Privacy an issue worth looking at

Tuesday, 8 April, 2003 - 22:00

CONFRONTED with a daily bombardment of marketing e-mails, telemarketing phone calls and direct mailing, consumers are increasingly rejecting the methods used by the marketing industry to collect personal information.

As a pre-cursor to the end-of-year review of the Privacy Act, an information sheet has been released by the Office of the Federal Privacy Commissioner spelling out just how the Privacy Act applies to the collection and use of personal information gathered from public sources.

According to the Minter Ellison privacy update report, the application of the Privacy Act to the collection and use of personal information gathered from sources such as books, magazines, telephone directories, web sites, electoral rolls has been unclear to many.

The main points that have been clarified are:

p the Privacy Act applies to personal information that is publicly available, provided it is collected for storage in a record or other generally available publication; and

p many ordinary businesses uses of publicly available information will not qualify as collections of information for Privacy Act purposes, eg using a telephone book.

Minter Ellison partner Kent Grey said it was the further extraction of personal information from a public source for inclusion in a record, such as an organisation’s database of clients or a generally available publication, that constituted a breach of the privacy law.

“Up until now people were not sure if they ran their finger down a phonebook whether they were breaching the Privacy Act,” he said. 

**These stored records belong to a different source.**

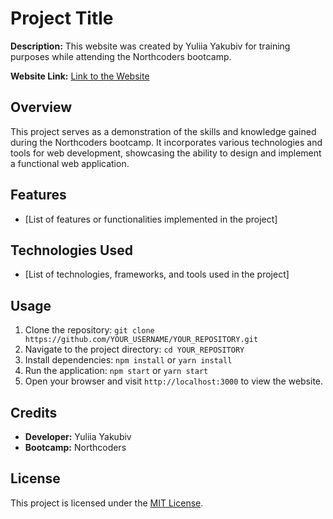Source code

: # Project Title

**Description:** This website was created by Yuliia Yakubiv for training purposes while attending the Northcoders bootcamp.

**Website Link:** [Link to the Website](https://65ae17a9c25c860008a2ecdf--vermillion-malabi-12e687.netlify.app/)

## Overview

This project serves as a demonstration of the skills and knowledge gained during the Northcoders bootcamp. It incorporates various technologies and tools for web development, showcasing the ability to design and implement a functional web application.

## Features

- [List of features or functionalities implemented in the project]

## Technologies Used

- [List of technologies, frameworks, and tools used in the project]

## Usage

1. Clone the repository: `git clone https://github.com/YOUR_USERNAME/YOUR_REPOSITORY.git`
2. Navigate to the project directory: `cd YOUR_REPOSITORY`
3. Install dependencies: `npm install` or `yarn install`
4. Run the application: `npm start` or `yarn start`
5. Open your browser and visit `http://localhost:3000` to view the website.

## Credits

- **Developer:** Yuliia Yakubiv
- **Bootcamp:** Northcoders

## License

This project is licensed under the [MIT License](LICENSE).
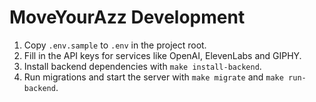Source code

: # MoveYourAzz Development

1. Copy `.env.sample` to `.env` in the project root.
2. Fill in the API keys for services like OpenAI, ElevenLabs and GIPHY.
3. Install backend dependencies with `make install-backend`.
4. Run migrations and start the server with `make migrate` and `make run-backend`.

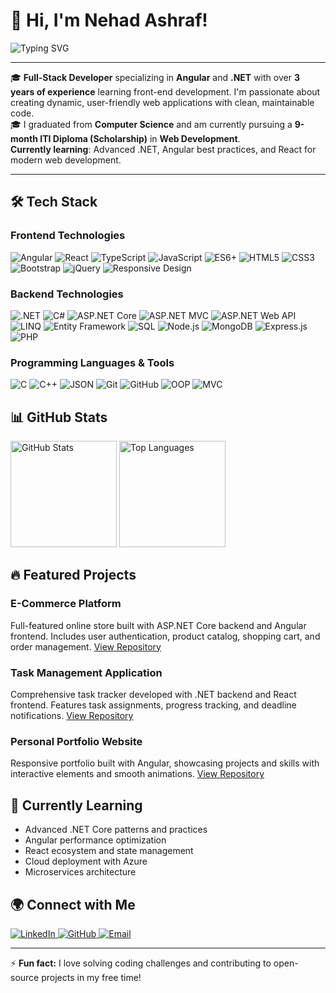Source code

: # 👋 Hi, I'm Nehad Ashraf!  
<img src="https://readme-typing-svg.demolab.com?font=Fira+Code&size=22&pause=1000&color=FF5733&width=435&lines=Welcome+to+my+GitHub+profile!;I+%E2%9C%A8+build+web+applications;Always+learning+%F0%9F%93%96" alt="Typing SVG" />

---

🎓 **Full-Stack Developer** specializing in **Angular** and **.NET** with over **3 years of experience** learning front-end development. I'm passionate about creating dynamic, user-friendly web applications with clean, maintainable code.  
🎓 I graduated from **Computer Science** and am currently pursuing a **9-month ITI Diploma (Scholarship)** in **Web Development**.  
**Currently learning**: Advanced .NET, Angular best practices, and React for modern web development.

---

## 🛠️ Tech Stack

### Frontend Technologies
<div>
  <img src="https://img.shields.io/badge/Angular-DD0031?style=for-the-badge&logo=angular&logoColor=white" alt="Angular">
  <img src="https://img.shields.io/badge/React-20232A?style=for-the-badge&logo=react&logoColor=61DAFB" alt="React">
  <img src="https://img.shields.io/badge/TypeScript-007ACC?style=for-the-badge&logo=typescript&logoColor=white" alt="TypeScript">
  <img src="https://img.shields.io/badge/JavaScript-F7DF1E?style=for-the-badge&logo=javascript&logoColor=black" alt="JavaScript">
  <img src="https://img.shields.io/badge/ES6+-F7DF1E?style=for-the-badge&logo=javascript&logoColor=black" alt="ES6+">
  <img src="https://img.shields.io/badge/HTML5-E34F26?style=for-the-badge&logo=html5&logoColor=white" alt="HTML5">
  <img src="https://img.shields.io/badge/CSS3-1572B6?style=for-the-badge&logo=css3&logoColor=white" alt="CSS3">
  <img src="https://img.shields.io/badge/Bootstrap-7952B3?style=for-the-badge&logo=bootstrap&logoColor=white" alt="Bootstrap">
  <img src="https://img.shields.io/badge/jQuery-0769AD?style=for-the-badge&logo=jquery&logoColor=white" alt="jQuery">
  <img src="https://img.shields.io/badge/Responsive_Design-1572B6?style=for-the-badge&logo=css3&logoColor=white" alt="Responsive Design">
</div>

### Backend Technologies
<div>
  <img src="https://img.shields.io/badge/.NET-512BD4?style=for-the-badge&logo=dotnet&logoColor=white" alt=".NET">
  <img src="https://img.shields.io/badge/C%23-239120?style=for-the-badge&logo=c-sharp&logoColor=white" alt="C#">
  <img src="https://img.shields.io/badge/ASP.NET_Core-5C2D91?style=for-the-badge&logo=.net&logoColor=white" alt="ASP.NET Core">
  <img src="https://img.shields.io/badge/ASP.NET_MVC-5C2D91?style=for-the-badge&logo=.net&logoColor=white" alt="ASP.NET MVC">
  <img src="https://img.shields.io/badge/ASP.NET_Web_API-5C2D91?style=for-the-badge&logo=.net&logoColor=white" alt="ASP.NET Web API">
  <img src="https://img.shields.io/badge/LINQ-512BD4?style=for-the-badge&logo=.net&logoColor=white" alt="LINQ">
  <img src="https://img.shields.io/badge/Entity_Framework-512BD4?style=for-the-badge&logo=.net&logoColor=white" alt="Entity Framework">
  <img src="https://img.shields.io/badge/SQL-CC2927?style=for-the-badge&logo=microsoft-sql-server&logoColor=white" alt="SQL">
  <img src="https://img.shields.io/badge/Node.js-339933?style=for-the-badge&logo=nodedotjs&logoColor=white" alt="Node.js">
  <img src="https://img.shields.io/badge/MongoDB-47A248?style=for-the-badge&logo=mongodb&logoColor=white" alt="MongoDB">
  <img src="https://img.shields.io/badge/Express.js-000000?style=for-the-badge&logo=express&logoColor=white" alt="Express.js">
  <img src="https://img.shields.io/badge/PHP-777BB4?style=for-the-badge&logo=php&logoColor=white" alt="PHP">
</div>

### Programming Languages & Tools
<div>
  <img src="https://img.shields.io/badge/C-00599C?style=for-the-badge&logo=c&logoColor=white" alt="C">
  <img src="https://img.shields.io/badge/C++-00599C?style=for-the-badge&logo=c%2B%2B&logoColor=white" alt="C++">
  <img src="https://img.shields.io/badge/JSON-000000?style=for-the-badge&logo=json&logoColor=white" alt="JSON">
  <img src="https://img.shields.io/badge/Git-F05032?style=for-the-badge&logo=git&logoColor=white" alt="Git">
  <img src="https://img.shields.io/badge/GitHub-181717?style=for-the-badge&logo=github&logoColor=white" alt="GitHub">
  <img src="https://img.shields.io/badge/OOP-007396?style=for-the-badge&logo=java&logoColor=white" alt="OOP">
  <img src="https://img.shields.io/badge/MVC-5C2D91?style=for-the-badge&logo=.net&logoColor=white" alt="MVC">
</div>

## 📊 GitHub Stats

<div>
  <img src="https://github-readme-stats.vercel.app/api?username=your-username&show_icons=true&theme=tokyonight" alt="GitHub Stats" height="170">
  <img src="https://github-readme-stats.vercel.app/api/top-langs/?username=your-username&layout=compact&theme=tokyonight" alt="Top Languages" height="170">
</div>

## 🔥 Featured Projects

### E-Commerce Platform
Full-featured online store built with ASP.NET Core backend and Angular frontend. Includes user authentication, product catalog, shopping cart, and order management.
[View Repository](https://github.com/your-username/project-link)

### Task Management Application
Comprehensive task tracker developed with .NET backend and React frontend. Features task assignments, progress tracking, and deadline notifications.
[View Repository](https://github.com/your-username/project-link)

### Personal Portfolio Website
Responsive portfolio built with Angular, showcasing projects and skills with interactive elements and smooth animations.
[View Repository](https://github.com/your-username/project-link)

## 🌱 Currently Learning

- Advanced .NET Core patterns and practices
- Angular performance optimization
- React ecosystem and state management
- Cloud deployment with Azure
- Microservices architecture

## 🌍 Connect with Me

<div>
  <a href="https://www.linkedin.com/in/nehad-ashraf/">
    <img src="https://img.shields.io/badge/LinkedIn-0077B5?style=for-the-badge&logo=linkedin&logoColor=white" alt="LinkedIn">
  </a>
  <a href="https://github.com/your-github-username">
    <img src="https://img.shields.io/badge/GitHub-181717?style=for-the-badge&logo=github&logoColor=white" alt="GitHub">
  </a>
  <a href="mailto:your-email@example.com">
    <img src="https://img.shields.io/badge/Email-D14836?style=for-the-badge&logo=gmail&logoColor=white" alt="Email">
  </a>
</div>

---

⚡ **Fun fact:** I love solving coding challenges and contributing to open-source projects in my free time!
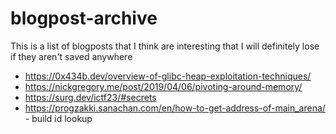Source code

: # blogpost-archive
This is a list of blogposts that I think are interesting that I will definitely lose if they aren't saved anywhere

- https://0x434b.dev/overview-of-glibc-heap-exploitation-techniques/
- https://nickgregory.me/post/2019/04/06/pivoting-around-memory/
- https://surg.dev/ictf23/#secrets
- https://progzakki.sanachan.com/en/how-to-get-address-of-main_arena/ - build id lookup
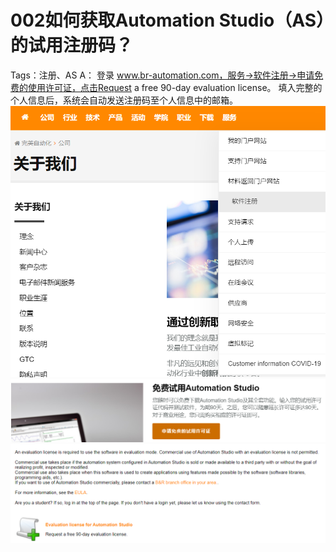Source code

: # 002如何获取Automation Studio（AS）的试用注册码？
Tags：注册、AS
A：
登录 www.br-automation.com，服务→软件注册→申请免费的使用许可证，点击Request a free 90-day evaluation license。
填入完整的个人信息后，系统会自动发送注册码至个人信息中的邮箱。
![Img](FILES/002如何获取Automation%20Studio（AS）的试用注册码？.md/img-20220530002317.png)
![Img](FILES/002如何获取Automation%20Studio（AS）的试用注册码？.md/img-20220530002322.png)
![Img](FILES/002如何获取Automation%20Studio（AS）的试用注册码？.md/img-20220530002327.png)
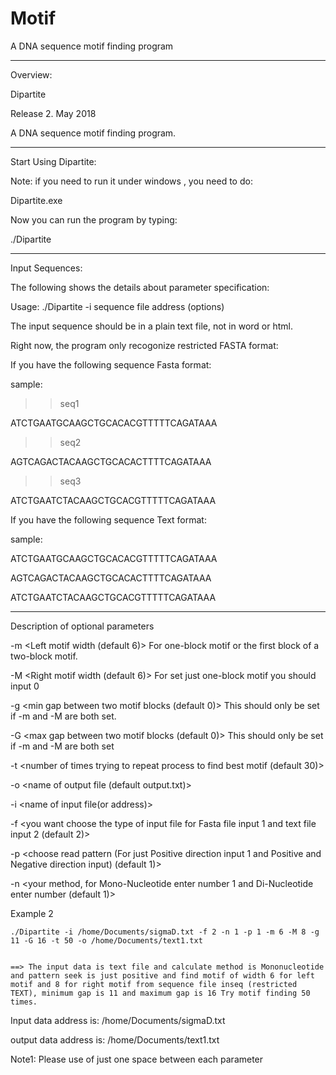 # Motif
A DNA sequence motif finding program

******************************************************

Overview:

Dipartite

Release 2. May 2018

A DNA sequence motif finding program.


******************************************************

Start Using Dipartite:

Note: if you need to run it under windows , you need to do:

Dipartite.exe

Now you can run the program by typing:

./Dipartite

******************************************************

Input Sequences:


The following shows the details about parameter specification:

Usage: ./Dipartite -i sequence file address (options)

The input sequence should be in a plain text file, not in word or html.

Right now, the program only recogonize restricted FASTA format:

If you have the following sequence Fasta format:

sample:

> >seq1

ATCTGAATGCAAGCTGCACACGTTTTTCAGATAAA

> >seq2

AGTCAGACTACAAGCTGCACACTTTTCAGATAAA

> >seq3

ATCTGAATCTACAAGCTGCACGTTTTTCAGATAAA



If you have the following sequence Text format:

sample:

ATCTGAATGCAAGCTGCACACGTTTTTCAGATAAA

AGTCAGACTACAAGCTGCACACTTTTCAGATAAA

ATCTGAATCTACAAGCTGCACGTTTTTCAGATAAA


******************************************************
Description of optional parameters

-m    <Left motif width (default 6)>
	For one-block motif or the first block of a two-block motif. 

-M   <Right motif width (default 6)>
           For set just one-block motif you should input 0

-g    <min gap between two motif blocks (default 0)>
	This should only be set if -m and -M are both set.

-G    <max gap between two motif blocks (default 0)>
	This should only be set if -m and -M are both set

-t    <number of times trying to repeat process to find best motif (default 30)>

-o   <name of output file (default output.txt)>

-i    <name of input file(or address)>

-f    <you want choose the type of input file for Fasta file input 1 and text file input 2 (default 2)> 

-p    <choose read pattern (For just Positive direction input 1 and Positive and Negative direction input) (default 1)>

-n     <your method, for Mono-Nucleotide enter number 1 and Di-Nucleotide enter number (default 1)>



Example 2

    ./Dipartite -i /home/Documents/sigmaD.txt -f 2 -n 1 -p 1 -m 6 -M 8 -g 11 -G 16 -t 50 -o /home/Documents/text1.txt


    ==> The input data is text file and calculate method is Mononucleotide and pattern seek is just positive and find motif of width 6 for left motif and 8 for right motif from sequence file inseq (restricted TEXT), minimum gap is 11 and maximum gap is 16 Try motif finding 50 times.

Input data address is: /home/Documents/sigmaD.txt

output data address is: /home/Documents/text1.txt


Note1: Please use of just one space between each parameter

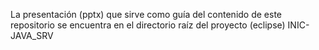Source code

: La presentación (pptx) que sirve como guía del contenido de este repositorio se encuentra en el directorio raíz del proyecto (eclipse) INIC-JAVA_SRV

“If they convert the data – for example when a page is copied from a telephone directory and entered on to a organisation’s database for marketing – it raises privacy issues.”

Mr Grey said businesses might need to consider their obligations under a range of legislation when collecting information from publicly available sources.

Australian Direct Marketing Association chief executive Rob Edwards said the information represented a commonsense approach that was welcomed by the charitable sector, which was concerned about the potentially negative impacts on its ability to raise funds if access to publicly available registers was restricted.

“The information sheet ends uncertainty and confusion surrounding collection of data from publicly available sources,” he said.

“Privacy protection is an ongoing process and the new information sheet provides a useful opportunity for direct marketers to review their policies and compliance programs.”

The Capital Group State manager Kate O’Hara said the Privacy Act had cleaned up the industry, initiating marketing database overhauls, to the benefit of the marketing industry.

“The industry does have to be reminded all the time of its privacy obligations,” she said.